Pero algo fue distinto en esa faena al margen de la magia y el magisterio con la que fue pergeñada. No sé si fue el hecho de que sus hijas estuvieran en la plaza lo que me indujo a pensar que algo extraordinario estaba sucediendo sin que nadie tuviera conciencia de ello. Tampoco sé si ese brindis tan emocionado a Finito al que se abrazó con fuerza casi en los medios de la plaza quería decir algo más. Sé que su vuelta al ruedo a cámara lenta, casi parado, sonó a algo excepcional, algo que superaba el mero triunfo y que hacía del momento algo tan insólito como emocionante. Vuelta caminada a los sones del pasodoble Manolete, algo solo reservado a los toreros cordobeses. Raro. Y sé que ese saludo final en el centro del ruedo, postrada su cabeza y recogidos sus brazos en la espalda hablaba de algo inusual. Casi tres minutos de ovación cerrada sin pestañear, silencioso, recogido, como queriendo exprimir un último instante y alojarlo en el más preciado rincón del alma.

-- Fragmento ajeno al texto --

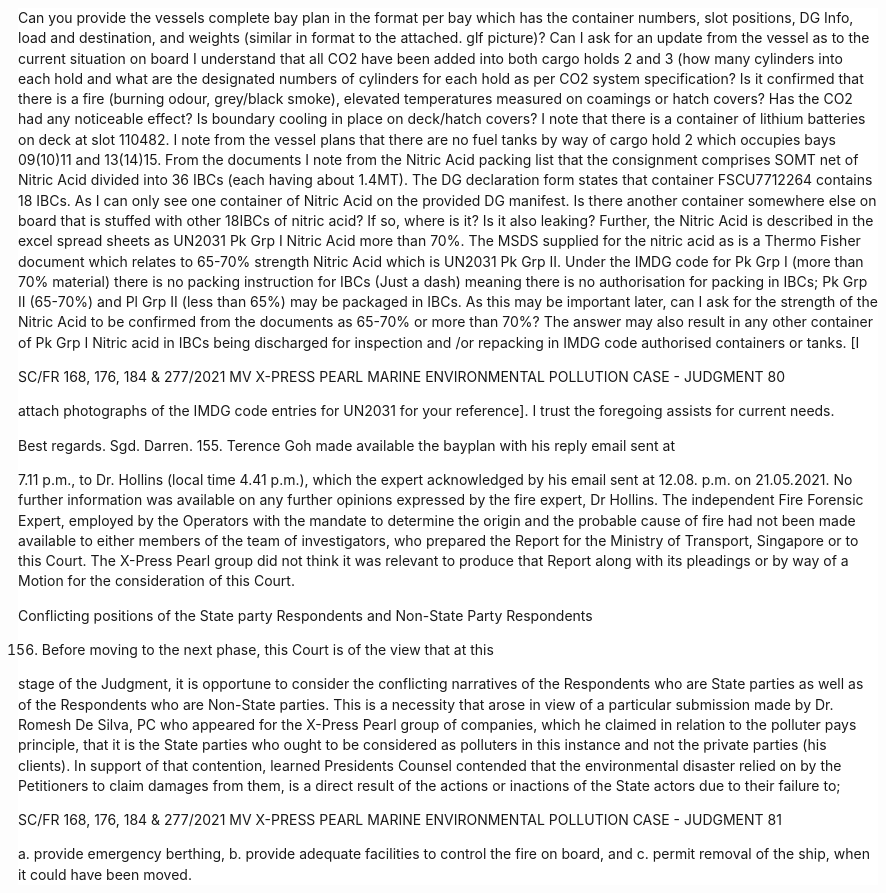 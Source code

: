 Can you provide the vessels complete bay plan in the format per bay which has the container numbers, slot positions, DG Info, load and destination, and weights (similar in format to the attached. glf picture)? Can I ask for an update from the vessel as to the current situation on board I understand that all CO2 have been added into both cargo holds 2 and 3 (how many cylinders into each hold and what are the designated numbers of cylinders for each hold as per CO2 system specification? Is it confirmed that there is a fire (burning odour, grey/black smoke), elevated temperatures measured on coamings or hatch covers? Has the CO2 had any noticeable effect? Is boundary cooling in place on deck/hatch covers? I note that there is a container of lithium batteries on deck at slot 110482. I note from the vessel plans that there are no fuel tanks by way of cargo hold 2 which occupies bays 09(10)11 and 13(14)15. From the documents I note from the Nitric Acid packing list that the consignment comprises SOMT net of Nitric Acid divided into 36 IBCs (each having about 1.4MT). The DG declaration form states that container FSCU7712264 contains 18 IBCs. As I can only see one container of Nitric Acid on the provided DG manifest. Is there another container somewhere else on board that is stuffed with other 18IBCs of nitric acid? If so, where is it? Is it also leaking? Further, the Nitric Acid is described in the excel spread sheets as UN2031 Pk Grp I Nitric Acid more than 70%. The MSDS supplied for the nitric acid as is a Thermo Fisher document which relates to 65-70% strength Nitric Acid which is UN2031 Pk Grp II. Under the IMDG code for Pk Grp I (more than 70% material) there is no packing instruction for IBCs (Just a dash) meaning there is no authorisation for packing in IBCs; Pk Grp II (65-70%) and Pl Grp II (less than 65%) may be packaged in IBCs. As this may be important later, can I ask for the strength of the Nitric Acid to be confirmed from the documents as 65-70% or more than 70%? The answer may also result in any other container of Pk Grp I Nitric acid in IBCs being discharged for inspection and /or repacking in IMDG code authorised containers or tanks. [I

SC/FR 168, 176, 184 & 277/2021 MV X-PRESS PEARL MARINE ENVIRONMENTAL POLLUTION CASE - JUDGMENT 80

attach photographs of the IMDG code entries for UN2031 for your reference]. I trust the foregoing assists for current needs.

Best regards. Sgd. Darren. 155. Terence Goh made available the bayplan with his reply email sent at

7.11 p.m., to Dr. Hollins (local time 4.41 p.m.), which the expert acknowledged by his email sent at 12.08. p.m. on 21.05.2021. No further information was available on any further opinions expressed by the fire expert, Dr Hollins. The independent Fire Forensic Expert, employed by the Operators with the mandate to determine the origin and the probable cause of fire had not been made available to either members of the team of investigators, who prepared the Report for the Ministry of Transport, Singapore or to this Court. The X-Press Pearl group did not think it was relevant to produce that Report along with its pleadings or by way of a Motion for the consideration of this Court.

Conflicting positions of the State party Respondents and Non-State Party Respondents

156. Before moving to the next phase, this Court is of the view that at this

stage of the Judgment, it is opportune to consider the conflicting narratives of the Respondents who are State parties as well as of the Respondents who are Non-State parties. This is a necessity that arose in view of a particular submission made by Dr. Romesh De Silva, PC who appeared for the X-Press Pearl group of companies, which he claimed in relation to the polluter pays principle, that it is the State parties who ought to be considered as polluters in this instance and not the private parties (his clients). In support of that contention, learned Presidents Counsel contended that the environmental disaster relied on by the Petitioners to claim damages from them, is a direct result of the actions or inactions of the State actors due to their failure to;

SC/FR 168, 176, 184 & 277/2021 MV X-PRESS PEARL MARINE ENVIRONMENTAL POLLUTION CASE - JUDGMENT 81

a. provide emergency berthing, b. provide adequate facilities to control the fire on board, and c. permit removal of the ship, when it could have been moved.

Tuve la sensación de que Ponce estaba diciendo adiós sin hablar. Adiós a la Córdoba de sus sueños, la plaza que más admira y la que más le ha costado conquistar. Córdoba no fue de Ponce hasta este día, cuando puesta en pie lo aclamó más allá de una faena magistral. Confieso que me emocioné. Sentí que el torero estaba hablando para él en cada detalle extraordinario que desgranaba en el ruedo y fuera de él. Incluso cuando dio ese golpe final al dintel de la Puerta de los Califas cuando abandonaba a hombros el ruedo sentí que pronunciaba un hasta aquí hemos llegado y nunca más. Por eso luego me pareció normal que a las puertas del coche de cuadrillas, erguido, saludara durante mucho tiempo a todos aquellos aficionados que se acercaron a él. Gracias, mil gracias, adiós… El blam de la puerta sonó en Córdoba a punto final.